(Data items)

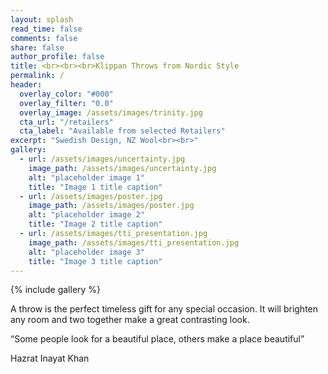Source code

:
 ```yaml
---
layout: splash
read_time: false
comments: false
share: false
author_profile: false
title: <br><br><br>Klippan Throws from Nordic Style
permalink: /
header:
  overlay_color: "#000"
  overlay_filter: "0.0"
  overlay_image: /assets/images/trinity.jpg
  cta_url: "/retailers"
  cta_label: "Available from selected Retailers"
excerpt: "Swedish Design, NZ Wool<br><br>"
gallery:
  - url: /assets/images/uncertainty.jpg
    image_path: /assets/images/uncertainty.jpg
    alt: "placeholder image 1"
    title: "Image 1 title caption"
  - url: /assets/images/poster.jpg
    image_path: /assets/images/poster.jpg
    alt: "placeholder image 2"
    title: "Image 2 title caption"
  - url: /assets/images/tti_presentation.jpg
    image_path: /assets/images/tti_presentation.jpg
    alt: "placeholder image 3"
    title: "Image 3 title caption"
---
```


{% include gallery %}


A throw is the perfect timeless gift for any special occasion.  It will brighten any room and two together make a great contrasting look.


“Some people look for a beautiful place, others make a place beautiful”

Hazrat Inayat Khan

* Description of the task
Please give the data above again in exact form and omit every picture.

* Expected answer
Source code

:
 ```yaml
---
layout: splash
read_time: false
comments: false
share: false
author_profile: false
title: <br><br><br>Klippan Throws from Nordic Style
permalink: /
header:
  overlay_color: "#000"
  overlay_filter: "0.0"
  overlay_image: /assets/images/trinity.jpg
  cta_url: "/retailers"
  cta_label: "Available from selected Retailers"
excerpt: "Swedish Design, NZ Wool<br><br>"
gallery:
  - url: /assets/images/uncertainty.jpg
    image_path: /assets/images/uncertainty.jpg
    alt: "placeholder image 1"
    title: "Image 1 title caption"
  - url: /assets/images/poster.jpg
    image_path: /assets/images/poster.jpg
    alt: "placeholder image 2"
    title: "Image 2 title caption"
  - url: /assets/images/tti_presentation.jpg
    image_path: /assets/images/tti_presentation.jpg
    alt: "placeholder image 3"
    title: "Image 3 title caption"
---
```


{% include gallery %}


A throw is the perfect timeless gift for any special occasion.  It will brighten any room and two together make a great contrasting look.


“Some people look for a beautiful place, others make a place beautiful”

Hazrat Inayat Khan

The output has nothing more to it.